Prince of Peace – Who Is He?

Popularly appearing in Christmas season cards, posters, songs and media is a Bible passage from Isaiah. It is a prophecy foretelling that a male child will become a King whose kingdom will last forever and he will be called the “Prince of Peace” – who is he?

Is 9:6-7 “For unto us a Child is born, Unto us a Son is given; And the government will be upon His shoulder. And His name will be called Wonderful, Counselor, Mighty God, Everlasting Father, Prince of Peace.  Of the increase of His government and peace There will be no end, Upon the throne of David and over His kingdom, To order it and establish it with judgment and justice From that time forward, even forever…”[1]

Hebrew text of the passage includes Sar Shalowm, the first word Sar meaning “prince.”[2] The second Hebrew word is the masculine noun Shalowm, commonly recognized as the Jewish greeting Shalom, means “peace;” its root word meaning “to be safe…figuratively, to be completed.”[3] Translated as “called” or “name” is the Hebrew text word qara’, the same word used in the Isaiah 7:14 prophecy where the future boy child is to be called “Immanuel.”

Two Rabbi sage contributors to the Jewish Babylonian Talmud discussed the identity of the “Prince of Peace.” Rabbi Jehoshua declared:[4]

“The name of the Holy One, blessed be He, is also “peace” (Shalom), as it is written: “And called it Adonay-shalom.””

Quoting from Judges 6:24, the Rabbi referred to the place named Y@hovah shalowm, “the LORD is Peace.” Gideon, a famed Hebrew judge, military leader and prophet, gave it this name because it is the place where he had met an angelic messenger and spoke to the LORD.[5]

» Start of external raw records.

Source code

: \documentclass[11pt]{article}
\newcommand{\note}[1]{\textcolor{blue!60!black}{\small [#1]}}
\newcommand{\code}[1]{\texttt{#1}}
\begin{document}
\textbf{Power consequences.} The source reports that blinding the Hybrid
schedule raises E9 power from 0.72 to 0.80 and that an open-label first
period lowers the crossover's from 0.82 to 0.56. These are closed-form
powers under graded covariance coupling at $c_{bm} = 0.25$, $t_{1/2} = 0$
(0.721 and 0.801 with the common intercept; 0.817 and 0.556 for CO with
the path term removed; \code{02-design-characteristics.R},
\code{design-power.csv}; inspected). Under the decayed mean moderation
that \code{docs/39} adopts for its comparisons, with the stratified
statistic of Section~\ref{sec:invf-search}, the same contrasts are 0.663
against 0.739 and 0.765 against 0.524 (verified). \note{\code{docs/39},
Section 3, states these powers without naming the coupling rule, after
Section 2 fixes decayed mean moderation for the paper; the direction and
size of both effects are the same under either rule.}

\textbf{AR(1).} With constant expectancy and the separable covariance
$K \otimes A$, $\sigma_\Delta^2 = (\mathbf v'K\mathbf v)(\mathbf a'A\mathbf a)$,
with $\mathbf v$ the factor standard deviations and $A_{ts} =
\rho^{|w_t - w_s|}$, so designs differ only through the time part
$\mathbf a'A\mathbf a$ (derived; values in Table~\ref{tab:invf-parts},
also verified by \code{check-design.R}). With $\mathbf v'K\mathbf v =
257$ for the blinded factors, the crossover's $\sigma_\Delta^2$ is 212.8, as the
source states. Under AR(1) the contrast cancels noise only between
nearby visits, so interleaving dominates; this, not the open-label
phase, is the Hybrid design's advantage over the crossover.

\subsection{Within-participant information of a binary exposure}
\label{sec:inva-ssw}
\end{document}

Rabbi Jose the Galilean expanded on Jehoshua’s statement quoting from Isaiah 9:5(6) unambiguously saying the name of the Messiah is “”peace’…’the prince of peace’”:

“The name of the Messiah is also “peace” (Shalom), as it is written: “The prince of peace.””

Going into more detail, the Rabbi Galilean alluded to Isaiah 52:7 and Deuteronomy 20:10 prophecies that say the Messiah will be known for his great characteristic of peace:

“When the Messiah shall come to Israel, he will begin with peace, as it is written: “How beautiful upon the mountains are the feet of the messenger of good tidings, that publisheth peace, that announceth tidings of happiness, that publisheth salvation, that saith unto Zion, Thy God reigneth.” He also said: Great is peace, because even wars are waged for the sake of peace…”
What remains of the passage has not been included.